Your task -
Among the entries, which lines carry the string "RStudio"? Copy each of them.

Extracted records
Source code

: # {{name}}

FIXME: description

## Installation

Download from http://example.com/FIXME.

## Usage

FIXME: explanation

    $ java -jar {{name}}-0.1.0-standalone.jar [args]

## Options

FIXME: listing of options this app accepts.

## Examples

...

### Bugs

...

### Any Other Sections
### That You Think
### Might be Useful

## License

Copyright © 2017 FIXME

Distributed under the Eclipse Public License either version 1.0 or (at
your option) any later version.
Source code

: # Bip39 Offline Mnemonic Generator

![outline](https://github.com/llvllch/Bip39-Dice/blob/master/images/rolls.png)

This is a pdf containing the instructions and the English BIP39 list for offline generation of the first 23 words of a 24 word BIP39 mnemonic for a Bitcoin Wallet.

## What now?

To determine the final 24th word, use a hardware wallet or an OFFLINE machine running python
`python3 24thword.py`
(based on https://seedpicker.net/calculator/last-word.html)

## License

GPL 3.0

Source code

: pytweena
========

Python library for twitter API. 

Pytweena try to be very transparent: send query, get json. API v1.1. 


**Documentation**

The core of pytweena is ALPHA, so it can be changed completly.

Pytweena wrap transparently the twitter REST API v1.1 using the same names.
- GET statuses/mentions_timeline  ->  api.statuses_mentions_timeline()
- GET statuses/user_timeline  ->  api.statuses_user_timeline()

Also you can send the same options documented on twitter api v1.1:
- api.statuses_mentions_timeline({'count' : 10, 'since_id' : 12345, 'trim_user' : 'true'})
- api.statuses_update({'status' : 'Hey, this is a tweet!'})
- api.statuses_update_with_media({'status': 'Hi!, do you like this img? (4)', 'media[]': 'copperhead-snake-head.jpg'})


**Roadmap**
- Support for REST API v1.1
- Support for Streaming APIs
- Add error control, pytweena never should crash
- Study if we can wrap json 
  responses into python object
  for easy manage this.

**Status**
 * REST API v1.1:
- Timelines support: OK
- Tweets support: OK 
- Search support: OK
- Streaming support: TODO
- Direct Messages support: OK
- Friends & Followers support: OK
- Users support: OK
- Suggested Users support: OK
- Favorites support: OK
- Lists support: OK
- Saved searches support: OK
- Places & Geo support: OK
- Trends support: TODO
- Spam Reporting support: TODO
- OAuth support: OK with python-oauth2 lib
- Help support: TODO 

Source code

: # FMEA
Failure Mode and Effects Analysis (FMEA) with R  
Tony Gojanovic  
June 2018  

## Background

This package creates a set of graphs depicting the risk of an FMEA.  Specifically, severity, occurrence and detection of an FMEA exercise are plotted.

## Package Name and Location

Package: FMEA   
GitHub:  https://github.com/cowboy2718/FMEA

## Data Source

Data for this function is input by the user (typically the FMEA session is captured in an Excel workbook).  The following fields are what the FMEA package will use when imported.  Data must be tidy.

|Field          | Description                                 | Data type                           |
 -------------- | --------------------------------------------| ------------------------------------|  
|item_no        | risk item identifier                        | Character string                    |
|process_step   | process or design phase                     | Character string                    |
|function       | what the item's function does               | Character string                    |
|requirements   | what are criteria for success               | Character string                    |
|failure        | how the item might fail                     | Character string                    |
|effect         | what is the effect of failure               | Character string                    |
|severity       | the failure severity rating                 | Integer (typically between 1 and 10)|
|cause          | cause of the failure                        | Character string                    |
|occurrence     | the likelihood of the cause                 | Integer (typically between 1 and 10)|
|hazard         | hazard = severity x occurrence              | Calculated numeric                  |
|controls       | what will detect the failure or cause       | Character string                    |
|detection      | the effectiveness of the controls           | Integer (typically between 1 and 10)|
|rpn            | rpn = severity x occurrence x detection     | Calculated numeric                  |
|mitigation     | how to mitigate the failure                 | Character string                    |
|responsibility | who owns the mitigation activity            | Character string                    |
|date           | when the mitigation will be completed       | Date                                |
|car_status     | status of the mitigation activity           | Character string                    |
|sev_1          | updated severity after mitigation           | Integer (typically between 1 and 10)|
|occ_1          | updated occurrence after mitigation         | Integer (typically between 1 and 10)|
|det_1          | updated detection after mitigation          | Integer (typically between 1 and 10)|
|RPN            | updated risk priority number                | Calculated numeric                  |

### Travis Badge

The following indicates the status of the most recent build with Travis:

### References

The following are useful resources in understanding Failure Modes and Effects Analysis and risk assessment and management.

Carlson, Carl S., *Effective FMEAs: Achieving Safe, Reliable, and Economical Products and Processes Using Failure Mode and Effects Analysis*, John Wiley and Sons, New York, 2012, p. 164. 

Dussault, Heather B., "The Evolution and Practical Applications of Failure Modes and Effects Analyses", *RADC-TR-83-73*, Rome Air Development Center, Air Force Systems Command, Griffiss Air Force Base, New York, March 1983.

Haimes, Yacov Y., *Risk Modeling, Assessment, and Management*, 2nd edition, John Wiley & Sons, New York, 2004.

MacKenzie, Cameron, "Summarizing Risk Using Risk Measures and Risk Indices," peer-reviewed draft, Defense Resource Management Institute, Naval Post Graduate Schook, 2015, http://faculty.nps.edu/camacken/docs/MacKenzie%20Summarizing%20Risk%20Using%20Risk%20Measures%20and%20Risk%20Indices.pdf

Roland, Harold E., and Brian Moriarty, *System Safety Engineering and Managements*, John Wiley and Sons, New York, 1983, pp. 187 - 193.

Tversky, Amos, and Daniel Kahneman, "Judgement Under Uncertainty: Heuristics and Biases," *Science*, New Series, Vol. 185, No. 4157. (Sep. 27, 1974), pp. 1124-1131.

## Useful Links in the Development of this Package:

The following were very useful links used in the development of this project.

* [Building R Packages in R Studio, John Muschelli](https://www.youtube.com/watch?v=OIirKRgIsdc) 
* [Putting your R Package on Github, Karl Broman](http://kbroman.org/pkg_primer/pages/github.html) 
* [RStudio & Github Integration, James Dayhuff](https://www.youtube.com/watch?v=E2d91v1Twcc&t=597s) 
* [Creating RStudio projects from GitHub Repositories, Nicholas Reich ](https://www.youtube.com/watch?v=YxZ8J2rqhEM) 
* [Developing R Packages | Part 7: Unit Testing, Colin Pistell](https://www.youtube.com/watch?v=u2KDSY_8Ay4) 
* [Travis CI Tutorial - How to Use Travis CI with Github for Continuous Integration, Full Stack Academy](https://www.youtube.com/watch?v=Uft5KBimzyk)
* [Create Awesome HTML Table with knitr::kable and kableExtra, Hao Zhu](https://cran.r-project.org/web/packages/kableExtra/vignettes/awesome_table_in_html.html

Result below -
* [RStudio & Github Integration, James Dayhuff](https://www.youtube.com/watch?v=E2d91v1Twcc&t=597s) 
* [Creating RStudio projects from GitHub Repositories, Nicholas Reich ](https://www.youtube.com/watch?v=YxZ8J2rqhEM) 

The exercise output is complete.